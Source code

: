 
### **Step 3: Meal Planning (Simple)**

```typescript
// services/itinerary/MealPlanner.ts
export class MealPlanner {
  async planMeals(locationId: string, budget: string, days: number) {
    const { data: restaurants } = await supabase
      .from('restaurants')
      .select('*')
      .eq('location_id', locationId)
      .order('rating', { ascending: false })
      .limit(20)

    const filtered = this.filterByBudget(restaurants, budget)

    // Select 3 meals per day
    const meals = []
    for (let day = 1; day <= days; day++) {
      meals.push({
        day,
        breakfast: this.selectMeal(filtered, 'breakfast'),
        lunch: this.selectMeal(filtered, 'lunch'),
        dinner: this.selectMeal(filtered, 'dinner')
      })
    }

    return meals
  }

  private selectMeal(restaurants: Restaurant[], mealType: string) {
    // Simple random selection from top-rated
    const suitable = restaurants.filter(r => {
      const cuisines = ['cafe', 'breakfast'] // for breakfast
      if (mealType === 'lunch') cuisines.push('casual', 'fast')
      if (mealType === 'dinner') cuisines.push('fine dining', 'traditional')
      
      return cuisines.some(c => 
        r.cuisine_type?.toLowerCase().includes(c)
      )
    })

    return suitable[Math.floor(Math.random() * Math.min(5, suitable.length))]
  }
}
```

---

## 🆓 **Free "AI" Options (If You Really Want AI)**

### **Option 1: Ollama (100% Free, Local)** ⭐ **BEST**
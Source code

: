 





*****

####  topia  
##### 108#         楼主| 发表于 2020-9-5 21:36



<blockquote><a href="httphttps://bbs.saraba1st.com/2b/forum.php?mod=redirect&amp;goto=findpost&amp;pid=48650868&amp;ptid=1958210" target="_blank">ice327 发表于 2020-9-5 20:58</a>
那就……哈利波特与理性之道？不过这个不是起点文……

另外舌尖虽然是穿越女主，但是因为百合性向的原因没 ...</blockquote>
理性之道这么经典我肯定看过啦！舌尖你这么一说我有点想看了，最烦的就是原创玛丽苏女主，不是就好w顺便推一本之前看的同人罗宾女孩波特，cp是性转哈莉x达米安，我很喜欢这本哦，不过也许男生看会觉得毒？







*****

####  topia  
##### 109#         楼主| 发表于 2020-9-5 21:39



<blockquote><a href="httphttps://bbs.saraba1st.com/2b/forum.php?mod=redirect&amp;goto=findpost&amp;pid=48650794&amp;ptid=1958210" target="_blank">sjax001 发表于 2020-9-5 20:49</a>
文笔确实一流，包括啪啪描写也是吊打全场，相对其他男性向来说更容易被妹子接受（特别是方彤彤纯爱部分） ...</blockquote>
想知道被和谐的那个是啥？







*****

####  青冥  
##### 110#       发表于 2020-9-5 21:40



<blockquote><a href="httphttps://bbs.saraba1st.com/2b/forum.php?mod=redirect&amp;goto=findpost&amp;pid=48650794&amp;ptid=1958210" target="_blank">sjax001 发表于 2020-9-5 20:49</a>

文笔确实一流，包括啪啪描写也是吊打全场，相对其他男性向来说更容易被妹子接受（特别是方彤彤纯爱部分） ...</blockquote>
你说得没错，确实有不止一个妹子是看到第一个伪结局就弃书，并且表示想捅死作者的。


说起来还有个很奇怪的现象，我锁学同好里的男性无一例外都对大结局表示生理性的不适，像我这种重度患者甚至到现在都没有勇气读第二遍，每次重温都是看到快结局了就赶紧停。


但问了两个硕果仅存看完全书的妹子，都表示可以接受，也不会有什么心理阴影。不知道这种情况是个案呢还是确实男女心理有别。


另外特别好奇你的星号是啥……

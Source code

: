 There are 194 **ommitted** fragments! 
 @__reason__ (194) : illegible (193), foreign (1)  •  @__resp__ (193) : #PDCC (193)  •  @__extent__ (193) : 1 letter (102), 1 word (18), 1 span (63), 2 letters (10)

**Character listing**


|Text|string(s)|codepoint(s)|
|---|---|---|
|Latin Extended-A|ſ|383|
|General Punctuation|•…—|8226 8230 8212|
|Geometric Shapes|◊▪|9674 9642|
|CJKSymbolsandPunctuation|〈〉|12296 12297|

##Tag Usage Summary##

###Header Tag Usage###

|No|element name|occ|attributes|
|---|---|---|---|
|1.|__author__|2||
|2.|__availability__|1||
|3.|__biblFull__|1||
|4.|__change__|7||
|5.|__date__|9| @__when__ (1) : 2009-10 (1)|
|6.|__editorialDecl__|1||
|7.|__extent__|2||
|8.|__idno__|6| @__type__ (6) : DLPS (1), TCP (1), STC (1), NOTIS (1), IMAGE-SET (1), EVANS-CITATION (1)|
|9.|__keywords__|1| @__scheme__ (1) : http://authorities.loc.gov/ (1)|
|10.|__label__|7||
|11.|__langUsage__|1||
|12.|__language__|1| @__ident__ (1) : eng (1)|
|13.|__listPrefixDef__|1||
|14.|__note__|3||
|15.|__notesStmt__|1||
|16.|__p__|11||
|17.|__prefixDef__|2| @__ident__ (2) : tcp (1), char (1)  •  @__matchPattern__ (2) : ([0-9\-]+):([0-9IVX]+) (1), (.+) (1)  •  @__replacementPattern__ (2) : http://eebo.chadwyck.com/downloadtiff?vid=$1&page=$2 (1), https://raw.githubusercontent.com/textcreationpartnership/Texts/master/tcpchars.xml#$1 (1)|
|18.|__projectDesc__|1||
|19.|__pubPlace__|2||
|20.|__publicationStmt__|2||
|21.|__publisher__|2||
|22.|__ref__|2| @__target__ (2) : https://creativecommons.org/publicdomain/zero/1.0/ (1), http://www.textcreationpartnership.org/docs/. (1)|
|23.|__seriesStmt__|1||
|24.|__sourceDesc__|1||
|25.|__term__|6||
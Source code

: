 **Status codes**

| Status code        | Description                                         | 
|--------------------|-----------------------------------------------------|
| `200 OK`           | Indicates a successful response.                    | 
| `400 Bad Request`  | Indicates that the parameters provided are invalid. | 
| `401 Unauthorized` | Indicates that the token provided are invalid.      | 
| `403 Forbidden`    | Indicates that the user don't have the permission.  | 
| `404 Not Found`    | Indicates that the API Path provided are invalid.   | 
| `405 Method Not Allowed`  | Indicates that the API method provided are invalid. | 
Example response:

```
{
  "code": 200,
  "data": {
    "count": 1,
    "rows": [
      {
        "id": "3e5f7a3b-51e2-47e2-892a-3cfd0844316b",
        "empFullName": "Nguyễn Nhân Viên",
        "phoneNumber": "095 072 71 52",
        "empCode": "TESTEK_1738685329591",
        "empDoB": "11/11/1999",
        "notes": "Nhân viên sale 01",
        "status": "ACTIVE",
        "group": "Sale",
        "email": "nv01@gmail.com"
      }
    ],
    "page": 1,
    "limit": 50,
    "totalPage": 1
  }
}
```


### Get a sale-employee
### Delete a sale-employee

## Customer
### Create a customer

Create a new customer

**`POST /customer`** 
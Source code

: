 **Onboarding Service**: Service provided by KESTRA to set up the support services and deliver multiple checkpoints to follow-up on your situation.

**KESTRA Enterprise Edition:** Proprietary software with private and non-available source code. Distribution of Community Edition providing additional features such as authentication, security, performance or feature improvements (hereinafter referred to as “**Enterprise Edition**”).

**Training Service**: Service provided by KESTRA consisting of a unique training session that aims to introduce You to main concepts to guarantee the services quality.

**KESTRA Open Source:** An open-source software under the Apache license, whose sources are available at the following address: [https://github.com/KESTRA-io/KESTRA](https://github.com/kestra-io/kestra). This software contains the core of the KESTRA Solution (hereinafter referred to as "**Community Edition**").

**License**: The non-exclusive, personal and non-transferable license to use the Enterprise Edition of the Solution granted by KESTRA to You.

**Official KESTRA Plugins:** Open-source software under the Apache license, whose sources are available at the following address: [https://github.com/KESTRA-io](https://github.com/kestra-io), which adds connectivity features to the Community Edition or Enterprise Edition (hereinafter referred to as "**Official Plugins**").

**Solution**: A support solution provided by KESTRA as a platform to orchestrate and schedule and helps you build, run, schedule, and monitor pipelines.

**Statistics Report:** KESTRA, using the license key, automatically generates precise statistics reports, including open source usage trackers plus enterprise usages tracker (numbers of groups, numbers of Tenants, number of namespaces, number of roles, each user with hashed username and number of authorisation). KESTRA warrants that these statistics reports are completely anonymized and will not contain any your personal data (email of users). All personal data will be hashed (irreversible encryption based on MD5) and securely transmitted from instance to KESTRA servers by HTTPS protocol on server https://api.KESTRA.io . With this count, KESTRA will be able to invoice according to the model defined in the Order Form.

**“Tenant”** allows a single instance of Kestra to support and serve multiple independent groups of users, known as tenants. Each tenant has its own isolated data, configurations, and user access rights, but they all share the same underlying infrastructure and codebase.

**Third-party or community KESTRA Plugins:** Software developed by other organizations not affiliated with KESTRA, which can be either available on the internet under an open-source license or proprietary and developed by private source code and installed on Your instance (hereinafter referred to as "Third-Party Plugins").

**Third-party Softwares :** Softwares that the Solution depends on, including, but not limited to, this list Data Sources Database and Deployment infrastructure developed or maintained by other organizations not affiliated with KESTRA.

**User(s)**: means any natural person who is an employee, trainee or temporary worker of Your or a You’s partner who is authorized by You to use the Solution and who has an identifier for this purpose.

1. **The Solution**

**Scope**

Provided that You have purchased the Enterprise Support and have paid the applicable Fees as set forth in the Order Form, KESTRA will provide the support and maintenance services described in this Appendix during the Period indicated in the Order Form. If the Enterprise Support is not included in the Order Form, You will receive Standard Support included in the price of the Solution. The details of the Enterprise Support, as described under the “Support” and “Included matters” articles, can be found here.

★ ★ ★ ★ ★

Could you copy each line from the listing that has the word "private" in it?

  private selectMeal(restaurants: Restaurant[], mealType: string) {
**KESTRA Enterprise Edition:** Proprietary software with private and non-available source code. Distribution of Community Edition providing additional features such as authentication, security, performance or feature improvements (hereinafter referred to as “**Enterprise Edition**”).
**Third-party or community KESTRA Plugins:** Software developed by other organizations not affiliated with KESTRA, which can be either available on the internet under an open-source license or proprietary and developed by private source code and installed on Your instance (hereinafter referred to as "Third-Party Plugins").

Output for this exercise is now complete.